In Marshfield, the town’s five public beaches are also fully staffed by, in large part, a returning group of lifeguards, said Cindy Castro, beach administrator for the town.

“We have a high return rate,” she said of the 16 full-time and two part-time guards earning an hourly wage that starts at $9.50.

She said the town hired six new full-time guards this season.

In Hingham, Joan Williams, chairwoman of the Bathing Beach board of trustees, said it was difficult to find qualified applicants to staff the town beach last season, but not this year. The harbor beach is now fully staffed with three lifeguards and a supervisor paid a starting wage of $10.83 an hour, she said.

In Quincy, recreation director Barry Welch, who oversees a staff of 27 lifeguards and swimming instructors at the city’s public pool, with wages ranging from about $10 to $15 an hour, said he is fully staffed for the season because the pool has recruited and groomed an ongoing staff. That said, Welch, who has worked in the field for more than 30 years, referred to the lifeguard shortage in Scituate as “the way things are nowadays.”

“I think the glamour of being out on the beach is gone,” he said. “People worry about being out in the sun. Or maybe parents don’t want their kids exposed to the situations that come with the job.”

Welch referred to a June 1 incident at Morses Pond in Wellesley, in which a 10-year-old, Alexander Glennon, died. Young lifeguards on duty phoned 911 when the boy went missing. Police and fire department officials scoured the pond and found him in the water about an hour later. He was pronounced dead at the hospital.

The state Department of Conservation and Recreation staffs Quincy’s 10 municipal beaches, and it, too, must hunt for qualified candidates — not just in Quincy but statewide.

John Dwinell, director of aquatics for the agency, said the state pays its lifeguards $12.75 an hour but must recruit to avoid shortfalls.

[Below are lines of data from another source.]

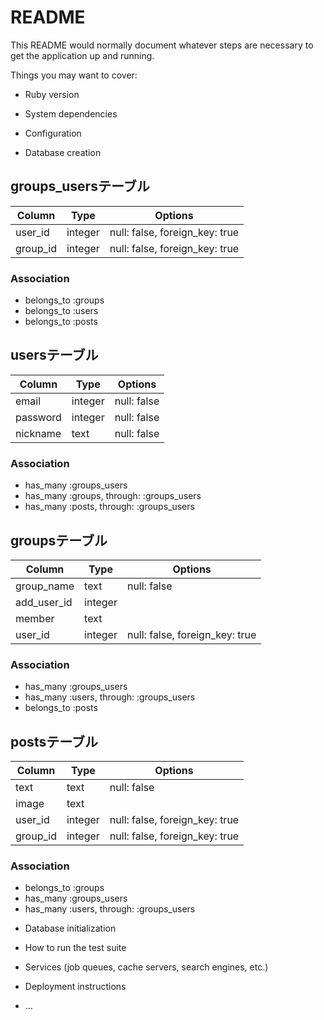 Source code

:# README

This README would normally document whatever steps are necessary to get the
application up and running.

Things you may want to cover:

* Ruby version

* System dependencies

* Configuration

* Database creation

## groups_usersテーブル

|Column|Type|Options|
|------|----|-------|
|user_id|integer|null: false, foreign_key: true|
|group_id|integer|null: false, foreign_key: true|

### Association
- belongs_to :groups
- belongs_to :users
- belongs_to :posts

## usersテーブル

|Column|Type|Options|
|------|----|-------|
|email|integer|null: false|
|password|integer|null: false|
|nickname|text|null: false|

### Association
- has_many :groups_users
- has_many :groups, through: :groups_users
- has_many :posts,  through: :groups_users


## groupsテーブル

|Column|Type|Options|
|------|----|-------|
|group_name|text|null: false|
|add_user_id|integer||
|member|text||
|user_id|integer|null: false, foreign_key: true|

### Association
- has_many :groups_users
- has_many :users, through: :groups_users
- belongs_to :posts

## postsテーブル

|Column|Type|Options|
|------|----|-------|
|text|text|null: false|
|image|text||
|user_id|integer|null: false, foreign_key: true|
|group_id|integer|null: false, foreign_key: true|

### Association
- belongs_to :groups
- has_many :groups_users
- has_many :users, through: :groups_users

* Database initialization

* How to run the test suite

* Services (job queues, cache servers, search engines, etc.)

* Deployment instructions

* ...
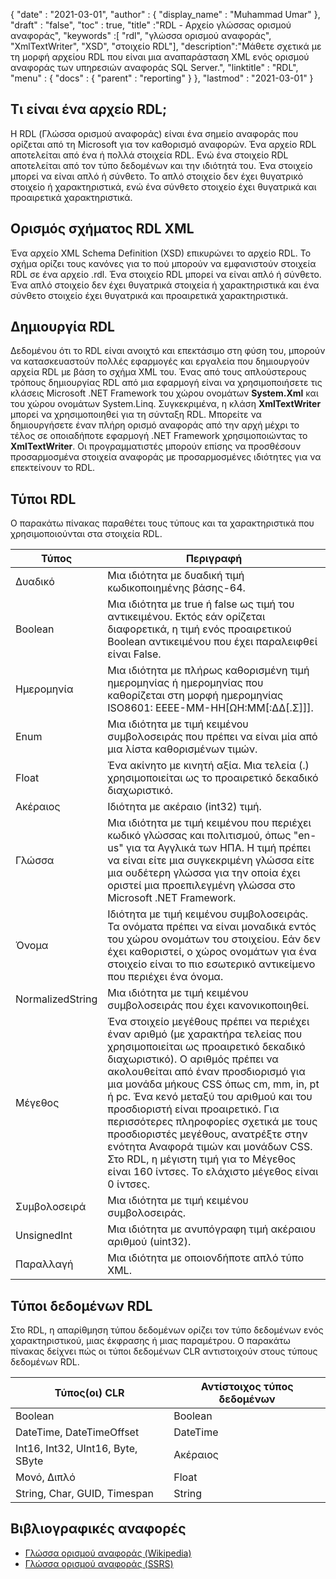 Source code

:{
  "date" : "2021-03-01",
  "author" : {
    "display_name" : "Muhammad Umar"
},
  "draft" : "false",
  "toc" : true,
  "title" :"RDL - Αρχείο γλώσσας ορισμού αναφοράς",
  "keywords" :[ "rdl", "γλώσσα ορισμού αναφοράς", "XmlTextWriter", "XSD", "στοιχείο RDL"],
  "description":"Μάθετε σχετικά με τη μορφή αρχείου RDL που είναι μια αναπαράσταση XML ενός ορισμού αναφοράς των υπηρεσιών αναφοράς SQL Server.",
  "linktitle" : "RDL",
  "menu" : {
    "docs" : {
      "parent" : "reporting"
}
},
  "lastmod" : "2021-03-01"
}

## Τι είναι ένα αρχείο RDL; ##

Η RDL (Γλώσσα ορισμού αναφοράς) είναι ένα σημείο αναφοράς που ορίζεται από τη Microsoft για τον καθορισμό αναφορών. Ένα αρχείο RDL αποτελείται από ένα ή πολλά στοιχεία RDL. Ενώ ένα στοιχείο RDL αποτελείται από τον τύπο δεδομένων και την ιδιότητά του. Ένα στοιχείο μπορεί να είναι απλό ή σύνθετο. Το απλό στοιχείο δεν έχει θυγατρικό στοιχείο ή χαρακτηριστικά, ενώ ένα σύνθετο στοιχείο έχει θυγατρικά και προαιρετικά χαρακτηριστικά.

## Ορισμός σχήματος RDL XML
Ένα αρχείο XML Schema Definition (XSD) επικυρώνει το αρχείο RDL. Το σχήμα ορίζει τους κανόνες για το πού μπορούν να εμφανιστούν στοιχεία RDL σε ένα αρχείο .rdl. Ένα στοιχείο RDL μπορεί να είναι απλό ή σύνθετο. Ένα απλό στοιχείο δεν έχει θυγατρικά στοιχεία ή χαρακτηριστικά και ένα σύνθετο στοιχείο έχει θυγατρικά και προαιρετικά χαρακτηριστικά.

## Δημιουργία RDL
Δεδομένου ότι το RDL είναι ανοιχτό και επεκτάσιμο στη φύση του, μπορούν να κατασκευαστούν πολλές εφαρμογές και εργαλεία που δημιουργούν αρχεία RDL με βάση το σχήμα XML του. Ένας από τους απλούστερους τρόπους δημιουργίας RDL από μια εφαρμογή είναι να χρησιμοποιήσετε τις κλάσεις Microsoft .NET Framework του χώρου ονομάτων **System.Xml** και του χώρου ονομάτων System.Linq. Συγκεκριμένα, η κλάση **XmlTextWriter** μπορεί να χρησιμοποιηθεί για τη σύνταξη RDL. Μπορείτε να δημιουργήσετε έναν πλήρη ορισμό αναφοράς από την αρχή μέχρι το τέλος σε οποιαδήποτε εφαρμογή .NET Framework χρησιμοποιώντας το **XmlTextWriter**. Οι προγραμματιστές μπορούν επίσης να προσθέσουν προσαρμοσμένα στοιχεία αναφοράς με προσαρμοσμένες ιδιότητες για να επεκτείνουν το RDL.

## Τύποι RDL
Ο παρακάτω πίνακας παραθέτει τους τύπους και τα χαρακτηριστικά που χρησιμοποιούνται στα στοιχεία RDL.

|Τύπος|Περιγραφή|
---|---|
|Δυαδικό |Μια ιδιότητα με δυαδική τιμή κωδικοποιημένης βάσης-64.|
|Boolean| Μια ιδιότητα με true ή false ως τιμή του αντικειμένου. Εκτός εάν ορίζεται διαφορετικά, η τιμή ενός προαιρετικού Boolean αντικειμένου που έχει παραλειφθεί είναι False.|
|Ημερομηνία |Μια ιδιότητα με πλήρως καθορισμένη τιμή ημερομηνίας ή ημερομηνίας που καθορίζεται στη μορφή ημερομηνίας ISO8601: ΕΕΕΕ-ΜΜ-ΗΗ[ΩΗ:ΜΜ[:ΔΔ[.Σ]]].|
|Enum |Μια ιδιότητα με τιμή κειμένου συμβολοσειράς που πρέπει να είναι μία από μια λίστα καθορισμένων τιμών.|
|Float |Ένα ακίνητο με κινητή αξία. Μια τελεία (.) χρησιμοποιείται ως το προαιρετικό δεκαδικό διαχωριστικό.|
|Ακέραιος |Ιδιότητα με ακέραιο (int32) τιμή.|
|Γλώσσα |Μια ιδιότητα με τιμή κειμένου που περιέχει κωδικό γλώσσας και πολιτισμού, όπως "en-us" για τα Αγγλικά των ΗΠΑ. Η τιμή πρέπει να είναι είτε μια συγκεκριμένη γλώσσα είτε μια ουδέτερη γλώσσα για την οποία έχει οριστεί μια προεπιλεγμένη γλώσσα στο Microsoft .NET Framework.|
|Όνομα |Ιδιότητα με τιμή κειμένου συμβολοσειράς. Τα ονόματα πρέπει να είναι μοναδικά εντός του χώρου ονομάτων του στοιχείου. Εάν δεν έχει καθοριστεί, ο χώρος ονομάτων για ένα στοιχείο είναι το πιο εσωτερικό αντικείμενο που περιέχει ένα όνομα.|
|NormalizedString |Μια ιδιότητα με τιμή κειμένου συμβολοσειράς που έχει κανονικοποιηθεί.|
|Μέγεθος |Ένα στοιχείο μεγέθους πρέπει να περιέχει έναν αριθμό (με χαρακτήρα τελείας που χρησιμοποιείται ως προαιρετικό δεκαδικό διαχωριστικό). Ο αριθμός πρέπει να ακολουθείται από έναν προσδιορισμό για μια μονάδα μήκους CSS όπως cm, mm, in, pt ή pc. Ένα κενό μεταξύ του αριθμού και του προσδιοριστή είναι προαιρετικό. Για περισσότερες πληροφορίες σχετικά με τους προσδιοριστές μεγέθους, ανατρέξτε στην ενότητα Αναφορά τιμών και μονάδων CSS. Στο RDL, η μέγιστη τιμή για το Μέγεθος είναι 160 ίντσες. Το ελάχιστο μέγεθος είναι 0 ίντσες.|
|Συμβολοσειρά |Μια ιδιότητα με τιμή κειμένου συμβολοσειράς.|
|UnsignedInt |Μια ιδιότητα με ανυπόγραφη τιμή ακέραιου αριθμού (uint32).|
|Παραλλαγή |Μια ιδιότητα με οποιονδήποτε απλό τύπο XML.|

## Τύποι δεδομένων RDL
Στο RDL, η απαρίθμηση τύπου δεδομένων ορίζει τον τύπο δεδομένων ενός χαρακτηριστικού, μιας έκφρασης ή μιας παραμέτρου. Ο παρακάτω πίνακας δείχνει πώς οι τύποι δεδομένων CLR αντιστοιχούν στους τύπους δεδομένων RDL.

|Τύπος(οι) CLR |Αντίστοιχος τύπος δεδομένων|
---|---|
|Boolean| Boolean|
|DateTime, DateTimeOffset |DateTime|
|Int16, Int32, UInt16, Byte, SByte |Ακέραιος|
|Μονό, Διπλό |Float|
|String, Char, GUID, Timespan |String|


## Βιβλιογραφικές αναφορές ##

- [Γλώσσα ορισμού αναφοράς (Wikipedia)](https://en.wikipedia.org/wiki/Report_Definition_Language)
- [Γλώσσα ορισμού αναφοράς (SSRS)](https://learn.microsoft.com/en-us/sql/reporting-services/reports/report-definition-language-ssrs)

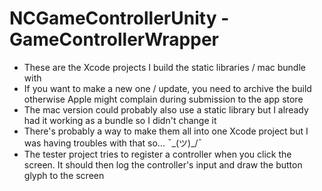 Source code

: # NCGameControllerUnity - GameControllerWrapper
- These are the Xcode projects I build the static libraries / mac bundle with
- If you want to make a new one / update, you need to archive the build otherwise Apple might complain during submission to the app store
- The mac version could probably also use a static library but I already had it working as a bundle so I didn't change it
- There's probably a way to make them all into one Xcode project but I was having troubles with that so... ¯\_(ツ)_/¯
- The tester project tries to register a controller when you click the screen. It should then log the controller's input and draw the button glyph to the screen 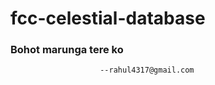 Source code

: # fcc-celestial-database

### Bohot marunga tere ko 
                        --rahul4317@gmail.com

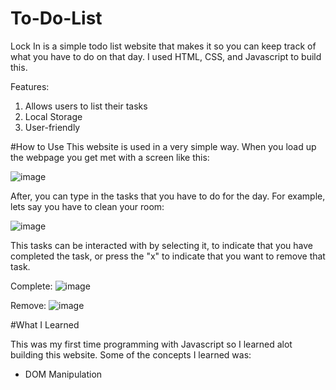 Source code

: # To-Do-List
Lock In is a simple todo list website that makes it so you can keep track of what you have to do on that day. I used HTML, CSS, and Javascript to build this.

Features:

1. Allows users to list their tasks
2. Local Storage
3. User-friendly

#How to Use
This website is used in a very simple way. When you load up the webpage you get met with a screen like this:

![image](https://github.com/tlafortune/todolist/assets/120570927/428df6c4-bf7b-43a7-b5f8-5f86abc511d3)

After, you can type in the tasks that you have to do for the day. For example, lets say you have to clean your room:

![image](https://github.com/tlafortune/todolist/assets/120570927/693bf2a1-39fb-4fbb-b15f-5d7d72d50f96)

This tasks can be interacted with by selecting it, to indicate that you have completed the task, or press the "x" to indicate that you want to remove that task.

Complete:
![image](https://github.com/tlafortune/todolist/assets/120570927/fd3150a4-42aa-49b4-a385-191d62fc7e57)

Remove:
![image](https://github.com/tlafortune/todolist/assets/120570927/e89de41e-3706-46d3-b2fc-f91ac24b47d5)


#What I Learned

This was my first time programming with Javascript so I learned alot building this website. Some of the concepts I learned was:

- DOM Manipulation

As of June 17, the agency had 37 vacant lifeguard positions south of Boston, he said.

The agency needed about 700 lifeguards last summer and was short by about 100 to 150, said Dwinell. He said the agency has the same number of lifeguard stands and chairs to fill this season and, as of last week, was seeking 140 guards.

“It is becoming more difficult to find waterfront lifeguards,” he said. “When I started lifeguarding, you had too many guards, but now we have too few.”

He said the department has 24 pools and 120 guarded waterfronts statewide. South of Boston, it provides lifeguards at locations that include Myles Standish State Forest in Carver, Houghton’s Pond in Milton, and Watson Pond State Park in Taunton, as well as pools in Brockton, Freetown, and Weymouth.

“We’re always looking for lifeguards, he said. “Always. We’re in the process of filling positions now.”

In anticipation of the summer season, he said, the department ran a lifeguard recruitment drive directed at high schools, colleges, and swim teams. He said the Department of Conservation and Recreation also secures lifeguards though a diversity program.

In Plymouth, DeBlasio said that, as a lifeguard trainer, he is constantly hearing from recreation officials seeking guards, especially for area beaches. He said he has several e-mails waiting for him now requesting candidates. Finding 30 guards in Scituate is tough in this day and age — and it is even more difficult to secure more than 50 guards for the summer in Barnstable on Cape Cod, he said.

“The summer work is out there for guards,” he said. “There are a lot of positions to fill with qualified kids in this area, but there needs to be the motivation to get the certification and do the job.”